March 2026
Variation in Class Size Compliance by School Characteristics May Complicate NYC’s Landmark Investment
NYC is racing toward a 2028 deadline to reduce class sizes across all public schools — but new findings raise a critical question: will this well-intentioned policy actually reach the students who need it most?
Contributors: James Carter, Emily Gutierrez, Ariella Meltzer, Shana Metcalf, Katie Pullom
Issues Areas: Education
This Robin Hood-funded report from the Urban Institute report finds that New York City’s class size mandate is not delivering benefits equitably. Because high-poverty schools serving predominantly Black and Hispanic students already operate with smaller classes, they are more likely to already meet the state’s caps — meaning the mandate’s most significant reductions, and the new resources that come with them, are flowing disproportionately to schools serving wealthier, whiter populations.

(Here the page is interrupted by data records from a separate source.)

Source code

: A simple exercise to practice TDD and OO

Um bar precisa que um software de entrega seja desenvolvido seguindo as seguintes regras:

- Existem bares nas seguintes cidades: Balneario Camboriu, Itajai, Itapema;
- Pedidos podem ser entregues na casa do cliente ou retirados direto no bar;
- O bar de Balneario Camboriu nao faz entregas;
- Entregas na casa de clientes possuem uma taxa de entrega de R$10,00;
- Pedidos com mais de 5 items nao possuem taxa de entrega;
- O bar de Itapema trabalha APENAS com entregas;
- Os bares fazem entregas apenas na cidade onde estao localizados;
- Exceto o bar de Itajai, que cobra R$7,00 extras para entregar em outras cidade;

New York State’s 2022 law requires city schools to cap classes at 20–25 students by 2027–28. The city has met early compliance benchmarks but faces steep hurdles ahead, with full implementation projected to cost billions annually and require thousands of additional teachers.
The report also warns that the hiring surge needed for compliance may intensify competition for educators, with lower-poverty schools better positioned to attract talent away from already hard-to-staff, high-need schools. To ensure smaller classes translate into better outcomes for students most affected by poverty, policymakers must pair compliance efforts with equitable funding formulas, enrollment adjustments, and targeted staffing supports for the schools that need them most.